Par Valérie Bérard, infirmière clinicienne
Est-il raisonnable, voire réaliste, d’espérer de nos enfants qu’ils s’adaptent à notre routine bien chargée et, de surcroît, qu’ils performent à la hauteur de nos attentes ou de nos espérances dans toutes les sphères que nous jugeons prioritaires, et ce, sans difficulté, sans échec ?
La société actuelle est exigeante. Son rythme est effréné et elle semble moins tolérante face à l’échec ou à l’erreur. Pas le temps de se tromper, pas le temps de recommencer ou l’horaire s’en trouve chamboulé. Tout est cédulé, calculé, planifié, organisé, structuré, coordonné… Alouette ! Et nos enfants dans tout ça ? Suivent-ils notre cadence ? En fait, la vraie question à se poser est la suivante : Suivons-nous le rythme de nos enfants ?
Il serait inapproprié de jeter la faute sur l’incompétence, l’inintelligence ou la lâcheté d’un enfant pour expliquer son incapacité à réaliser certaines tâches scolaires, sportives ou autres, sans s’autoévaluer, en tant qu’adulte et modèle de ses apprentissages. L’incapacité de certains enfants à composer adéquatement avec des situations anxiogènes est parfois le reflet d’une incapacité similaire ou associée chez leurs parents. Mais la routine est sécurisante pour les parents comme pour les enfants. Nous sommes contents quand ça va bien et nous n’avons pas le temps pour ce qui va mal… Autant exiger la perfection !
L’anxiété de performance est une version pathologique du stress qui survient dans un contexte donné où un résultat attendu est anticipé et perçu de façon négative, et que le processus de recherche d’une solution est absent ou infructueux.

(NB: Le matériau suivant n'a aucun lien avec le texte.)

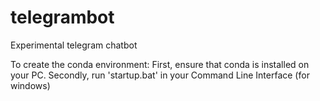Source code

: # telegrambot
Experimental telegram chatbot

To create the conda environment:
First, ensure that conda is installed on your PC.
Secondly, run 'startup.bat' in your Command Line Interface (for windows)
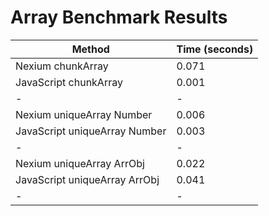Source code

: # Array Benchmark Results

| Method                        | Time (seconds) |
| ----------------------------- | -------------- |
| Nexium chunkArray             | 0.071          |
| JavaScript chunkArray         | 0.001          |
| -                             | -              |
| Nexium uniqueArray Number     | 0.006          |
| JavaScript uniqueArray Number | 0.003          |
| -                             | -              |
| Nexium uniqueArray ArrObj     | 0.022          |
| JavaScript uniqueArray ArrObj | 0.041          |
| -                             | -              |
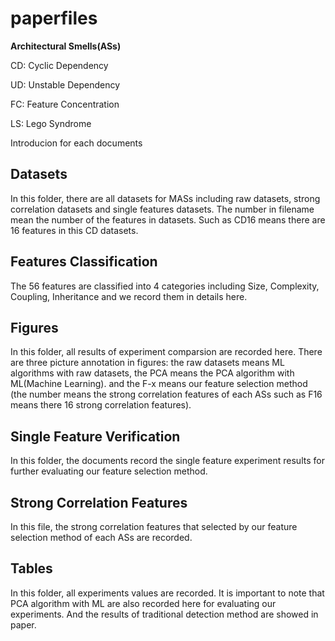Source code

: # paperfiles

**Architectural Smells(ASs)**

CD: Cyclic Dependency

UD: Unstable Dependency

FC: Feature Concentration

LS: Lego Syndrome 

Introducion for each documents
## Datasets
In this folder, there are all datasets for MASs including raw datasets, strong correlation datasets and single features datasets. 
The number in filename mean the number of the features in datasets. Such as CD16 means there are 16 features in this CD datasets.

## Features Classification
The 56 features are classified into 4 categories including Size, Complexity, Coupling, Inheritance and we record them in details here.

## Figures
In this folder, all results of experiment comparsion are recorded here. There are three picture annotation in figures: the raw datasets means ML algorithms with raw datasets, 
the PCA means the PCA algorithm with ML(Machine Learning). 
and the F-x means our feature selection method (the number means the strong correlation features of each ASs such as F16 means there 16 strong correlation features).

## Single Feature Verification 
In this folder, the documents record the single feature experiment results for further evaluating our feature selection method.

## Strong Correlation Features 
In this file, the strong correlation features that selected by our feature selection method of each ASs are recorded.

## Tables
In this folder, all experiments values are recorded. It is important to note that PCA algorithm with ML are also recorded here for evaluating our experiments. 
And the results of traditional detection method are showed in paper.
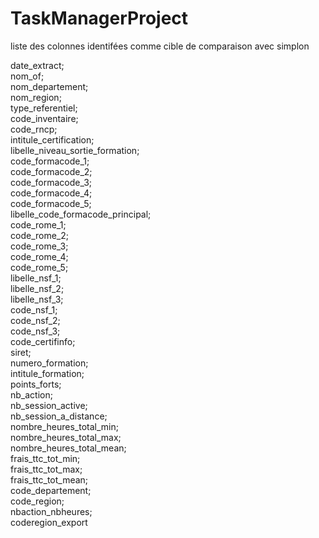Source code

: # TaskManagerProject
liste des colonnes identifées comme cible de comparaison avec simplon

date_extract;<br>
nom_of;<br>
nom_departement;<br>
nom_region;<br>
type_referentiel;<br>
code_inventaire;<br>
code_rncp;<br>
intitule_certification;<br>
libelle_niveau_sortie_formation;<br>
code_formacode_1;<br>
code_formacode_2;<br>
code_formacode_3;<br>
code_formacode_4;<br>
code_formacode_5;<br>
libelle_code_formacode_principal;<br>
code_rome_1;<br>
code_rome_2;<br>
code_rome_3;<br>
code_rome_4;<br>
code_rome_5;<br>
libelle_nsf_1;<br>
libelle_nsf_2;<br>
libelle_nsf_3;<br>
code_nsf_1;<br>
code_nsf_2;<br>
code_nsf_3;<br>
code_certifinfo;<br>
siret;<br>
numero_formation;<br>
intitule_formation;<br>
points_forts;<br>
nb_action;<br>
nb_session_active;<br>
nb_session_a_distance;<br>
nombre_heures_total_min;<br>
nombre_heures_total_max;<br>
nombre_heures_total_mean;<br>
frais_ttc_tot_min;<br>
frais_ttc_tot_max;<br>
frais_ttc_tot_mean;<br>
code_departement;<br>
code_region;<br>
nbaction_nbheures;<br>
coderegion_export<br>
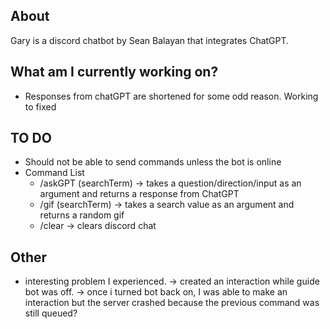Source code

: ## About
Gary is a discord chatbot by Sean Balayan that integrates ChatGPT.


## What am I currently working on?
- Responses from chatGPT are shortened for some odd reason. Working to fixed


## TO DO
- Should not be able to send commands unless the bot is online
- Command List
    - /askGPT (searchTerm) -> takes a question/direction/input as an argument and returns a response from ChatGPT
    - /gif (searchTerm) -> takes a search value as an argument and returns a random gif
    - /clear -> clears discord chat


## Other
- interesting problem I experienced. 
    -> created an interaction while guide bot was off. 
    -> once i turned bot back on, I was able to make an interaction but the server crashed because the previous command was still queued?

Bien que la notion de stress soit présente dès le plus jeune âge, le stress lié à la performance chez l’enfant fait généralement son apparition vers l’âge de six ans, soit durant la période de transition correspondant à la rentrée scolaire où l’enfant prend conscience de son nouvel entourage et où il apprend à se comparer. Il sort de sa zone de confort familial où il était le meilleur, le plus gentil et le plus beau. Le stress, s’il est bien géré, peut alors devenir un moteur qui amènera l’enfant à vouloir se dépasser. Dans le cas contraire, il nuira à ses apprentissages et à la réalisation d’activités parfois fort simples.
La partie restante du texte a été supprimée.